Lani Wong, chair of the National Association of Chinese-Americans, said Ms. McLeveighn has played a similar role with incoming Chinese delegations and was instrumental in showing the city’s support for Delta’s bid for a Shanghai flight.

“Often times when the mayor was busy (Ms. McLeveighn) was there to make our Chinese guests feel welcome, and that’s very important in building relationships with China,” she said.

Last week Ms. McLeveighn helped facilitate one of the annual “Airports As Economic Development Engines” conferences it hosts with CIFAL Atlanta, a joint training initiative between the city and the United Nations.

Ms.
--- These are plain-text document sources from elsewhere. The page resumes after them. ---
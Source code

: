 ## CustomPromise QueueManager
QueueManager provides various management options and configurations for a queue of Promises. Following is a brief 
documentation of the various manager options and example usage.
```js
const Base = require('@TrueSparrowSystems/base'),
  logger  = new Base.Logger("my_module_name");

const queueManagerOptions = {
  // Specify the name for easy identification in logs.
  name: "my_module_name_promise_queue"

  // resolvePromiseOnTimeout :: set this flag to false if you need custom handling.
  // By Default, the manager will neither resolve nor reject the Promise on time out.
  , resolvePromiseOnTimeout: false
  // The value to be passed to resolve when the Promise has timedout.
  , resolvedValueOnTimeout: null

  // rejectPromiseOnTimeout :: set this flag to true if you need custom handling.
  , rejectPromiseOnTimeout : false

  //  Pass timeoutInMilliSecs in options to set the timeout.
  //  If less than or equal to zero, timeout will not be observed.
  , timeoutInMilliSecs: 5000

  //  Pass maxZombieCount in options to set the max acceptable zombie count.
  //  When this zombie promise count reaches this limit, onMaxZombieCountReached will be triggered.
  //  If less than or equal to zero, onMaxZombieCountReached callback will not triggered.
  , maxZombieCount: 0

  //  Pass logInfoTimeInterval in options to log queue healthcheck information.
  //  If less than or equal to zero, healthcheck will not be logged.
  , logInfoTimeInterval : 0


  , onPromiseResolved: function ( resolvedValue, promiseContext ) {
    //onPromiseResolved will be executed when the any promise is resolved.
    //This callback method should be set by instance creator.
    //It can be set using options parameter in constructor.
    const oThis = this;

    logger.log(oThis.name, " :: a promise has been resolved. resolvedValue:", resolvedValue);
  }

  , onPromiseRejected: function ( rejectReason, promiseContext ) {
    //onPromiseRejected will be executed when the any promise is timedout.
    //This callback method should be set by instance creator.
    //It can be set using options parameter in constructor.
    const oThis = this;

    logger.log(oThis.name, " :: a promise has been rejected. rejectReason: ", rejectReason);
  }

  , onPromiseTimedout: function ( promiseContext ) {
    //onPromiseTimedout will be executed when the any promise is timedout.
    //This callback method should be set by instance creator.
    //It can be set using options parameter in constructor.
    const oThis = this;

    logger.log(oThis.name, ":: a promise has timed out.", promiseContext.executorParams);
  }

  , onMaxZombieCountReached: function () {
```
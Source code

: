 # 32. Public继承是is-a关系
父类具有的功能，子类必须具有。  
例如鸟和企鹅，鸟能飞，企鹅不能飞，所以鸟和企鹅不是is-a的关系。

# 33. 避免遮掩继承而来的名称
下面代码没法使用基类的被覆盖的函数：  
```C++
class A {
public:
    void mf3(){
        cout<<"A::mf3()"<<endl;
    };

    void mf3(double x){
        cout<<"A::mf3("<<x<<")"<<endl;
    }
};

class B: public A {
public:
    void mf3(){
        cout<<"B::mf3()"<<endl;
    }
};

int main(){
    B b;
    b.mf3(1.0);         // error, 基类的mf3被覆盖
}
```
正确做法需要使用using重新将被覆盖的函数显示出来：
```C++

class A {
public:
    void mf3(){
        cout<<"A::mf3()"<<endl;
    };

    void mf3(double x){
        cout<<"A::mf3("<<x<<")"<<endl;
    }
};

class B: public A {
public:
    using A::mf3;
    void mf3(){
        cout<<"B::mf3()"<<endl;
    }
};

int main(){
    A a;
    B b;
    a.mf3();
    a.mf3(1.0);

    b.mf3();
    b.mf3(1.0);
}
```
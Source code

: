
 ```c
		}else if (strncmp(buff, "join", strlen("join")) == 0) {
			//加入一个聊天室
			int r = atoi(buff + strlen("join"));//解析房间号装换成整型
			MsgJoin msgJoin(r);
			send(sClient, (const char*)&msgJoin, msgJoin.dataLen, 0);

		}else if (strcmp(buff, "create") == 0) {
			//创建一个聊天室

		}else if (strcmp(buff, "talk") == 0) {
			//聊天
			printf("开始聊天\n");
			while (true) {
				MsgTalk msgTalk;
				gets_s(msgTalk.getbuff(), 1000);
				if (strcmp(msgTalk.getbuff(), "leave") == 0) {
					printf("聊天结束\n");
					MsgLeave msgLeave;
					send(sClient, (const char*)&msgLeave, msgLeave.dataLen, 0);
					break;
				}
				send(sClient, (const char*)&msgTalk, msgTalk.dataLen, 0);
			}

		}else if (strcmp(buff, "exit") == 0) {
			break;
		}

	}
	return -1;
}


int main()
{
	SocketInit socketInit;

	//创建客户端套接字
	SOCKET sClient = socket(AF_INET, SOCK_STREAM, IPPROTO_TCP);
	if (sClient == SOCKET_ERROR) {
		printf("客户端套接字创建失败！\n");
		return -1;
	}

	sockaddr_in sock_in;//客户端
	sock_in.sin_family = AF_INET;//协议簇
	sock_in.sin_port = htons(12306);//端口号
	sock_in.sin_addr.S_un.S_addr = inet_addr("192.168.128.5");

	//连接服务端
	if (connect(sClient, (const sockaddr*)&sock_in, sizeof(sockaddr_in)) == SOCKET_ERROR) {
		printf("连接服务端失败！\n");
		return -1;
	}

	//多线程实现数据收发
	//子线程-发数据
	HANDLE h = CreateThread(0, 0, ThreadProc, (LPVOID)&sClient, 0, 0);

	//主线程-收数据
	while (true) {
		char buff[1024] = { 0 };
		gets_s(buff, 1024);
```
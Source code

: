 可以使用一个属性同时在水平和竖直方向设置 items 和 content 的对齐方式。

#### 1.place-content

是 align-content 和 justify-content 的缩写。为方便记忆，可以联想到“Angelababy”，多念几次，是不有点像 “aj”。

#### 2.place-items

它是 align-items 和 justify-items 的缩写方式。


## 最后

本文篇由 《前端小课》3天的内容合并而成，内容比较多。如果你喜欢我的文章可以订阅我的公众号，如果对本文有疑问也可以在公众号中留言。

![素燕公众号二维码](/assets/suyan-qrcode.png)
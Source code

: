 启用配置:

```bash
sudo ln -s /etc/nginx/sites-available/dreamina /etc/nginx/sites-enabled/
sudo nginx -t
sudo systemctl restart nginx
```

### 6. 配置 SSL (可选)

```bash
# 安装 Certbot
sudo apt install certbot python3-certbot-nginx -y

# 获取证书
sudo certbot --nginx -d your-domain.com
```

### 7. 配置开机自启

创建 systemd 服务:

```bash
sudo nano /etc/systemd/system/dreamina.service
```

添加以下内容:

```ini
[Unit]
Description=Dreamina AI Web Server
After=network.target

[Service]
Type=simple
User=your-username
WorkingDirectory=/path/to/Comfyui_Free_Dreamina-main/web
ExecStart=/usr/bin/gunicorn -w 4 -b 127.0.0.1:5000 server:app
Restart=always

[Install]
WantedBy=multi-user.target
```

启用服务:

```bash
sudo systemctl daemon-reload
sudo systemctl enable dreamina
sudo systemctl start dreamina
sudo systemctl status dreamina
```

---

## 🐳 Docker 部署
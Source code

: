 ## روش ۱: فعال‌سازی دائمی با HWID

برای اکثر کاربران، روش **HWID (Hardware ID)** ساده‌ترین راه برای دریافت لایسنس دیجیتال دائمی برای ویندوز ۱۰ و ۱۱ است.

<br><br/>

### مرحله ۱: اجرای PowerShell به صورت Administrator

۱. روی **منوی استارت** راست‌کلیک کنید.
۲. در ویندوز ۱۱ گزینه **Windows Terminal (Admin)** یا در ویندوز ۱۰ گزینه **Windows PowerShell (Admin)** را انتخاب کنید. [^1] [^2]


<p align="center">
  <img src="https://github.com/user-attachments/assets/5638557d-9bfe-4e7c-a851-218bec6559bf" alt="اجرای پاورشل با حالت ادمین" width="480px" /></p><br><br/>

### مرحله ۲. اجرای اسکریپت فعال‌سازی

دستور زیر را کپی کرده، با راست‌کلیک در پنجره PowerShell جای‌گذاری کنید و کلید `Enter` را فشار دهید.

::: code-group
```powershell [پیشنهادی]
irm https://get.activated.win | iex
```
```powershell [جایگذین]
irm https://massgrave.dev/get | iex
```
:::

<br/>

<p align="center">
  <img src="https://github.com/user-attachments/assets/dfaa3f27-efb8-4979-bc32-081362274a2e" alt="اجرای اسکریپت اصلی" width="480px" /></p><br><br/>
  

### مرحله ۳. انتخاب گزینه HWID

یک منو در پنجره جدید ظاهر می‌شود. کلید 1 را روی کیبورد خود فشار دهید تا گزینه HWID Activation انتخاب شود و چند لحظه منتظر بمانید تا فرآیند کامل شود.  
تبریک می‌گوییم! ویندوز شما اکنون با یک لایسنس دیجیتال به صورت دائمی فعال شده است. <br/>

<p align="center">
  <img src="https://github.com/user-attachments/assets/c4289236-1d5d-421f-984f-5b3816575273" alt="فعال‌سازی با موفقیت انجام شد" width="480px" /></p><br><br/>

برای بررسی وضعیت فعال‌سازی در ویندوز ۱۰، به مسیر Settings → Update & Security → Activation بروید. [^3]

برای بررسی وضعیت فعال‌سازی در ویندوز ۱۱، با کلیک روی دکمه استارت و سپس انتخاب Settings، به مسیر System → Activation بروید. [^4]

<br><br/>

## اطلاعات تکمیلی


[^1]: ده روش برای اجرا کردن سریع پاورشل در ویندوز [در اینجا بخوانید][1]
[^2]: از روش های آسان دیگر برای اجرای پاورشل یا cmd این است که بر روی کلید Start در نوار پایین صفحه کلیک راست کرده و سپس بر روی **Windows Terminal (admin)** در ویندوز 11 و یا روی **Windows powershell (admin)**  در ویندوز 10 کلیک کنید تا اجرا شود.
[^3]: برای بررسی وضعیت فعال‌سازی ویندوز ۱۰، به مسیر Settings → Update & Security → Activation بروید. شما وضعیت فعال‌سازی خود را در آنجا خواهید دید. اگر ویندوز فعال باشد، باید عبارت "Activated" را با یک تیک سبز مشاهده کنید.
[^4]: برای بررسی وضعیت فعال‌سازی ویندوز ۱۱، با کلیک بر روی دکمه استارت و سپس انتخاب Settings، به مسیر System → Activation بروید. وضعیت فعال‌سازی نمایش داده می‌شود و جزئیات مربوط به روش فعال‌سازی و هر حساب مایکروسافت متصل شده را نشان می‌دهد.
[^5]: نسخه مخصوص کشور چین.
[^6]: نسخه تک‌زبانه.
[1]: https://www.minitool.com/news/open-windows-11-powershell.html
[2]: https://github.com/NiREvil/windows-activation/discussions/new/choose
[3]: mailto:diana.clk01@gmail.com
McLeveighn was heavily involved with CIFAL in her work with the city.  The conference focused on sharing best practices with airports in the Caribbean.  Hartsfield has sponsored CIFAL airports conferences on Latin America and the Caribbean for the last four years.

The sister airports program will extend that initiative.

“We are doing this through CIFAL but a more directed and formal relationship between this airport and other airports would just take that to another level,” she said.

She envisions the sister airports program as similar to sister city relationships. 

Just as the Atlanta-Nuremberg, Germany, sister city relationship focuses on the shared interest of civil and human rights, airports would also find focused areas of collaboration that would benefit both.

“With the sister city partnership, each one of them is based on a different set of circumstances and a different set of competencies, and I would expect that sister airports would be the same way,” she said.